The Cambridge book on Opera, chapter 2 covered the first operatic forms. Greek drama. It has been thirty years since I studied any Greek drama and I had to research the origins of strophe and antistophe, ‘cause I couldn’t remember what they meant. Strophe – to turn. Antistrophe – to turn back again as in a reply to stroph. I won’t get all up in this with you as I’m pretty sure if you’re actually reading this you DON’T want me getting all up in this. The operative thing here is that diving into the structure of Greek drama brought me to an unexpected place – PROSODY!
And where has the study of prosody lead me? To the basics of literary structure, of course. And then, just as quickly, to poetry. No surprise, really. My little web log entry tonight is actually a long-winded excuse to inform you (dear reader) that I abandoned my reading of chapter 2 and took a wild ride into the study of iambs and their many cousins: anapest, dactyl, trochee and others. I studied all this in college circa 1982 but today it lives for me as something completely new. Here’s what I did with what I learned.
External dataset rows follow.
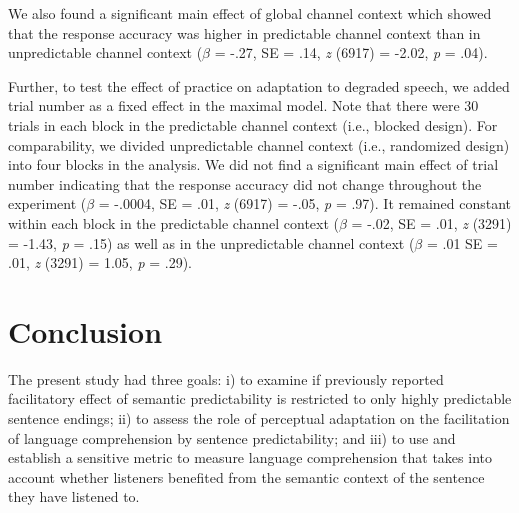 \documentclass[a4paper, nobind]{templates/ociamthesis}
\begin{document}
We also found a significant main effect of global channel context which showed that the response accuracy was higher in predictable channel context than in unpredictable channel context (\(\beta\) = -.27, SE = .14, \emph{z} (6917) = -2.02, \emph{p} = .04).

Further, to test the effect of practice on adaptation to degraded speech, we added trial number as a fixed effect in the maximal model.
Note that there were 30 trials in each block in the predictable channel context (i.e., blocked design).
For comparability, we divided unpredictable channel context (i.e., randomized design) into four blocks in the analysis.
We did not find a significant main effect of trial number indicating that the response accuracy did not change throughout the experiment (\(\beta\) = -.0004, SE = .01, \emph{z} (6917) = -.05, \emph{p} = .97).
It remained constant within each block in the predictable channel context (\(\beta\) = -.02, SE = .01, \emph{z} (3291) = -1.43, \emph{p} = .15) as well as in the unpredictable channel context (\(\beta\) = .01 SE = .01, \emph{z} (3291) = 1.05, \emph{p} = .29).

\hypertarget{conclusion-1}{%
\section{Conclusion}\label{conclusion-1}}

The present study had three goals: i) to examine if previously reported facilitatory effect of semantic predictability is restricted to only highly predictable sentence endings;
ii) to assess the role of perceptual adaptation on the facilitation of language comprehension by sentence predictability; and
iii) to use and establish a sensitive metric to measure language comprehension that takes into account whether listeners benefited from the semantic context of the sentence they have listened to.
\end{document}

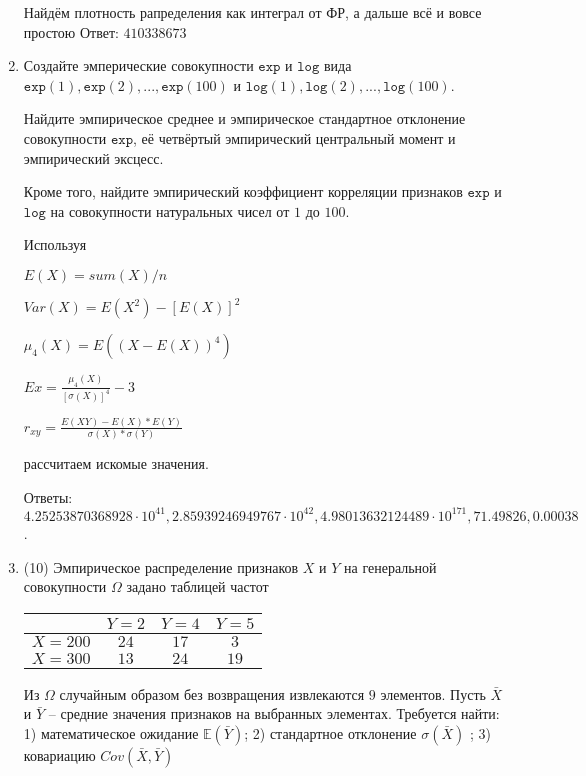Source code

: \documentclass[a4paper,12pt]{article}
\begin{document}
\begin{enumerate}
Найдём плотность рапределения как интеграл от ФР, а дальше всё и вовсе простою Ответ: $410338673$


\item

    
    Создайте эмперические совокупности  $\mathtt{\text{exp}}$ и $\mathtt{\text{log}}$ вида $\mathtt{\text{exp}}(1),\mathtt{\text{exp}}(2), ..., \mathtt{\text{exp}}(100) $ и $\mathtt{\text{log}}(1),\mathtt{\text{log}}(2), ..., \mathtt{\text{log}}(100). $

    Найдите эмпирическое среднее и эмпирическое стандартное отклонение совокупности $\mathtt{\text{exp}}$, её четвёртый эмпирический центральный момент и эмпирический эксцесс.

    Кроме того, найдите эмпирический коэффициент корреляции признаков $\mathtt{\text{exp}}$ и $\mathtt{\text{log}}$ на совокупности натуральных чисел от $1$ до $100$.
    


    
    Используя

	$E(X) = sum(X) / n$

	$Var(X) = E(X^2) - [E(X)]^2$

	$\mu_4(X) = E((X-E(X))^4)$

	$Ex = \frac{\mu_4(X)}{[\sigma(X)]^4} - 3$

	$r_{xy} = \frac{E(XY) - E(X) * E(Y)}{\sigma(X) * \sigma(Y)}$

    рассчитаем искомые значения.

    Ответы: $4.25253870368928 \cdot 10^{41}, 2.85939246949767 \cdot 10^{42}, 4.98013632124489 \cdot 10^{171}, 71.49826, 0.00038$.

    

\item


(10) Эмпирическое распределение признаков $X$ и $Y$ на генеральной совокупности $\Omega$ задано таблицей частот  
 
\begin{tabular}{ | c | c | c | c | }
\hline
 & $Y = 2$ & $Y = 4$ & $Y = 5$  \\ \hline
$X = 200$ & $24$ & $17$ & $3$\\ \hline
$X = 300$ & $13$ & $24$ & $19$\\
\hline
\end{tabular}

Из $\Omega$ случайным образом без возвращения извлекаются $9$ элементов. 
Пусть $\bar X$ и $\bar Y$ – средние значения признаков на выбранных элементах. 
Требуется найти: 1) математическое ожидание $\mathbb{E}(\bar Y)$; 2) стандартное отклонение $\sigma(\bar X)$ ; 
3) ковариацию $Cov(\bar X, \bar Y)$





\end{enumerate}
\end{document}
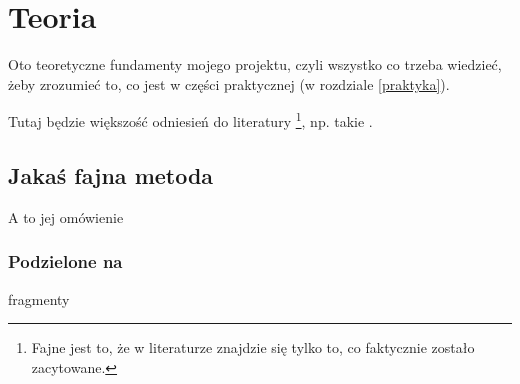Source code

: \chapter{Teoria}
\label{teoria} 

Oto teoretyczne fundamenty mojego projektu, czyli wszystko co trzeba wiedzieć, żeby
zrozumieć to, co jest w części praktycznej (w rozdziale \ref{praktyka}).

Tutaj będzie większość odniesień do literatury
\footnote{Fajne jest to, że w literaturze znajdzie się tylko to, co faktycznie zostało 
zacytowane.}, np. takie .

\section{Jakaś fajna metoda}

A to jej omówienie

\subsection{Podzielone na}

fragmenty


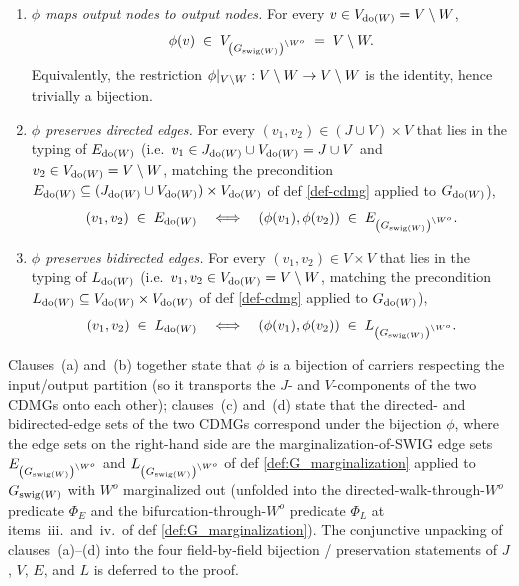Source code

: \documentclass[main]{subfiles}
\begin{document}
\begin{Lem}
\begin{enumerate}[label=(\alph*)]
        \item \emph{$\phi$ maps output nodes to output nodes.}
              For every $v \in V_{\doit(W)} = V \sm W$,
              \[
                  \phi(v) \;\in\; V_{\lp G_{\swig(W)} \rp^{\sm W^o}} \;=\; V \sm W.
              \]
              Equivalently, the restriction $\phi\rvert_{V \sm W} : V \sm W \to V \sm W$ is the identity, hence trivially a bijection.

        \item \emph{$\phi$ preserves directed edges.}
              For every $(v_1, v_2) \in (J \cup V) \times V$ that lies in the typing of $E_{\doit(W)}$ (i.e.\ $v_1 \in J_{\doit(W)} \cup V_{\doit(W)} = J \cup V$ and $v_2 \in V_{\doit(W)} = V \sm W$, matching the precondition $E_{\doit(W)} \ins (J_{\doit(W)} \cup V_{\doit(W)}) \times V_{\doit(W)}$ of def \ref{def-cdmg} applied to $G_{\doit(W)}$),
              \[
                  (v_1, v_2) \;\in\; E_{\doit(W)}
                  \quad\Longleftrightarrow\quad
                  (\phi(v_1), \phi(v_2)) \;\in\; E_{\lp G_{\swig(W)} \rp^{\sm W^o}}.
              \]

        \item \emph{$\phi$ preserves bidirected edges.}
              For every $(v_1, v_2) \in V \times V$ that lies in the typing of $L_{\doit(W)}$ (i.e.\ $v_1, v_2 \in V_{\doit(W)} = V \sm W$, matching the precondition $L_{\doit(W)} \ins V_{\doit(W)} \times V_{\doit(W)}$ of def \ref{def-cdmg} applied to $G_{\doit(W)}$),
              \[
                  (v_1, v_2) \;\in\; L_{\doit(W)}
                  \quad\Longleftrightarrow\quad
                  (\phi(v_1), \phi(v_2)) \;\in\; L_{\lp G_{\swig(W)} \rp^{\sm W^o}}.
              \]
    \end{enumerate}
    Clauses~(a) and~(b) together state that $\phi$ is a bijection of carriers respecting the input/output partition (so it transports the $J$- and $V$-components of the two CDMGs onto each other); clauses~(c) and~(d) state that the directed- and bidirected-edge sets of the two CDMGs correspond under the bijection $\phi$, where the edge sets on the right-hand side are the marginalization-of-SWIG edge sets $E_{\lp G_{\swig(W)} \rp^{\sm W^o}}$ and $L_{\lp G_{\swig(W)} \rp^{\sm W^o}}$ of def \ref{def:G_marginalization} applied to $G_{\swig(W)}$ with $W^o$ marginalized out (unfolded into the directed-walk-through-$W^o$ predicate $\Phi_E$ and the bifurcation-through-$W^o$ predicate $\Phi_L$ at items~iii.\ and~iv.\ of def \ref{def:G_marginalization}). The conjunctive unpacking of clauses~(a)--(d) into the four field-by-field bijection / preservation statements of $J$, $V$, $E$, and $L$ is deferred to the proof.
\end{Lem}
\end{document}
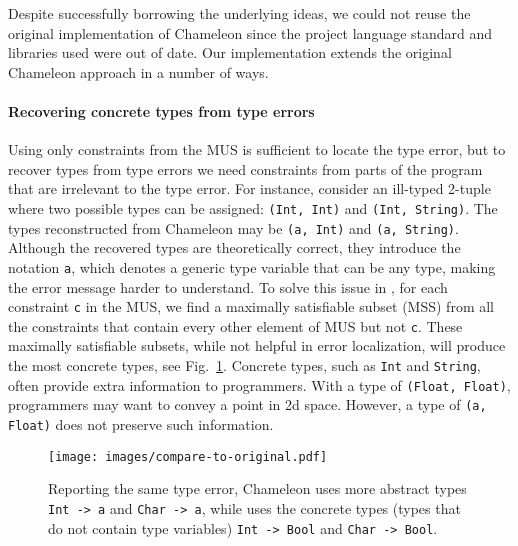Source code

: Despite successfully borrowing the underlying ideas, we could not reuse the original implementation of Chameleon since the project language standard and libraries used were out of date. 
Our \chameleon{} implementation extends the original Chameleon approach in a number of ways.



\paragraph{Recovering concrete types from type errors}


Using only constraints from the MUS is sufficient to locate the type error, but to recover types from type errors we need constraints from parts of the program that are irrelevant to the type error.  For instance, consider an ill-typed 2-tuple where two possible types can be assigned: \texttt{(Int, Int)} and \texttt{(Int, String)}. The types reconstructed from Chameleon may be \texttt{(a, Int)} and \texttt{(a, String)}. Although the recovered types are theoretically correct, they introduce the notation \texttt{a}, which denotes a generic type variable that can be any type, making the error message harder to understand. To solve this issue in \chameleon{}, for each constraint \texttt{c} in the MUS, we find a maximally satisfiable subset (MSS) from all the constraints that contain every other element of MUS but not \texttt{c}. These maximally satisfiable subsets, while not helpful in error localization, will produce the most concrete types, see Fig.~\ref{fig:compare-to-original}. Concrete types, such as \texttt{Int} and \texttt{String},  often provide extra information to programmers. With a type of \texttt{(Float, Float)}, programmers may want to convey a point in 2d space. However, a type of \texttt{(a, Float)} does not preserve such information.


\begin{figure}
    \centering
    \texttt{[image: images/compare-to-original.pdf]}
    \caption{
Reporting the same type error, Chameleon uses more abstract types
\texttt{Int -> a} and \texttt{Char -> a}, while \chameleon{} uses the 
concrete types (types that do not contain type variables) \texttt{Int -> Bool} and \texttt{Char -> Bool}.
    }
    \label{fig:compare-to-original}
\end{figure}

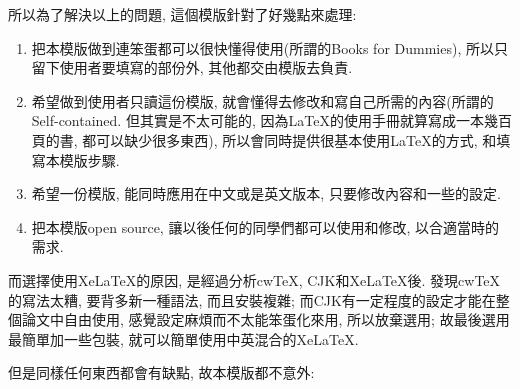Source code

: 
{}
所以為了解決以上的問題, 這個模版針對了好幾點來處理:

\begin{enumerate}

  \item
  {
    把本模版做到連笨蛋都可以很快懂得使用(所謂的Books for Dummies), 所以只留下使用者要填寫的部份外, 其他都交由模版去負責.
  } %

  \item
  {
    希望做到使用者只讀這份模版, 就會懂得去修改和寫自己所需的內容(所謂的Self-contained. 但其實是不太可能的, 因為LaTeX的使用手冊就算寫成一本幾百頁的書, 都可以缺少很多東西), 所以會同時提供很基本使用LaTeX的方式, 和填寫本模版步驟.
  } %

  \item
  {
    希望一份模版, 能同時應用在中文或是英文版本, 只要修改內容和一些的設定.
  } %

  \item
  {
    把本模版open source, 讓以後任何的同學們都可以使用和修改, 以合適當時的需求.
  } %

\end{enumerate}

而選擇使用XeLaTeX的原因, 是經過分析cwTeX, CJK和XeLaTeX後. 發現cwTeX的寫法太糟, 要背多新一種語法, 而且安裝複雜; 而CJK有一定程度的設定才能在整個論文中自由使用, 感覺設定麻煩而不太能笨蛋化來用, 所以放棄選用; 故最後選用最簡單加一些包裝, 就可以簡單使用中英混合的XeLaTeX.


但是同樣任何東西都會有缺點, 故本模版都不意外:

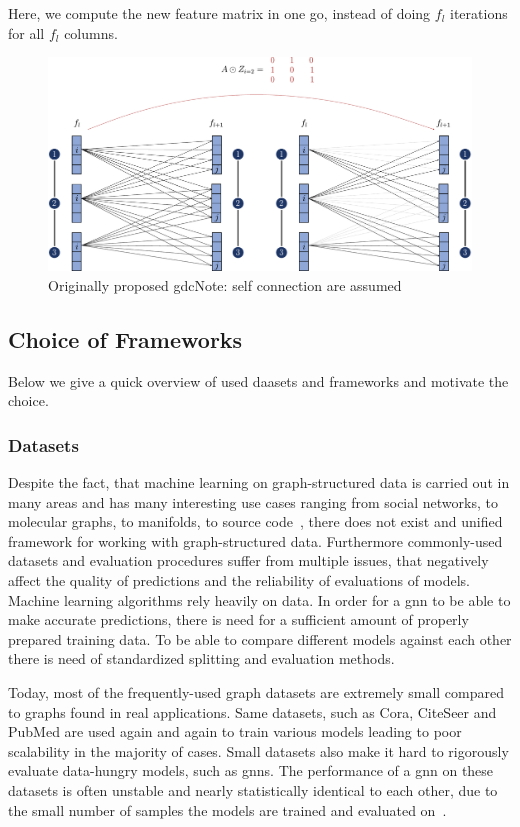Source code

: Here, we compute the new feature matrix in one go, instead of doing $f_{l}$ iterations for all $f_{l}$ columns.
\begin{figure}[ht]
    \centering
    \includegraphics[width= 0.90\linewidth]{gfx/implementation/GDC-eq5.pdf}
    \caption{Originally proposed \ac{gdc}Note: self connection are assumed}\label{fig:implementaion:GDC-eq5}
\end{figure}

\subsection{Choice of Frameworks}
\label{sec:implement:setup:choice}
Below we give a quick overview of used daasets and frameworks and motivate the choice.


\subsubsection{Datasets}
\label{sec:implement:setup:choice:data}
Despite the fact, that machine learning on graph-structured data is carried out in many areas and has many interesting use cases ranging from social networks, to molecular graphs, to manifolds, to source code~\cite{Hu2020},
there does not exist and unified framework for working with graph-structured data. Furthermore commonly-used datasets and evaluation procedures suffer from multiple issues, that negatively affect the quality of predictions and the reliability of evaluations of models.
Machine learning algorithms rely heavily on data. In order for a \ac{gnn} to be able to make accurate predictions, there is need for a sufficient amount of properly prepared training data. To be able to compare different models against each other there is need of standardized splitting and evaluation methods.

Today, most of the frequently-used
graph datasets are extremely small compared to graphs found in
real applications. Same datasets, such as Cora, CiteSeer and PubMed are used again and again to train various models leading to poor scalability in the majority of cases. Small datasets also make it hard to rigorously evaluate data-hungry models, such as \acfp{gnn}. The performance of a \ac{gnn} on these datasets is often unstable and nearly statistically identical to each other, due to the small number of samples the models are trained and evaluated on~\cite{Kipf2017,Xu2019, Hu2020}.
Iambic dimeter – 2 iambs per line
There is a way
That I can write
Could be by day
Perhaps at night
There is one thing
That I must do
Put pen to pad
How ever bad
And write anew
___________________________
Iambic trimester – 3 iambs per line
They’re working on the street
Jack-hammers on concrete
Ringing through the night
Who cares what time it is
___________________________
Iambic tetrameter – 4 iambs per line
She stooped to pick the basket up
Filled with fresh washed cloths, it was
The weight of it surprised her some
As she carried it across the floor
Quite the shock for her to see
Two ears emerge amid the wash
Black and pink those ears appeared
In contrast to her nice black pants
Now covered in fur from waist to hem

The feline gave a quizzical look
Stretched its paw across her bra
To roll its head in its comfy bed
And reach its arm to touch her hand
As if to say “It’s all okay;
I’ll help you with the wash today.”
________________________________
Iambic pentameter – 5 iambs per line
These walls contain so many stories told
Of love and life of a family growing old
Where once the toddlers played amid their toys
Two men now occupy the space of boys
This home is all that they have ever known
Of school and friends and kissing in the dark
We gave them all that they would need to live
And pushed to make the best of what we had
Today we must stand back and let them go
Into a world that we cannot control
MAWL – Mott Academy of Writing Librettos
Got that old urge to head back to school!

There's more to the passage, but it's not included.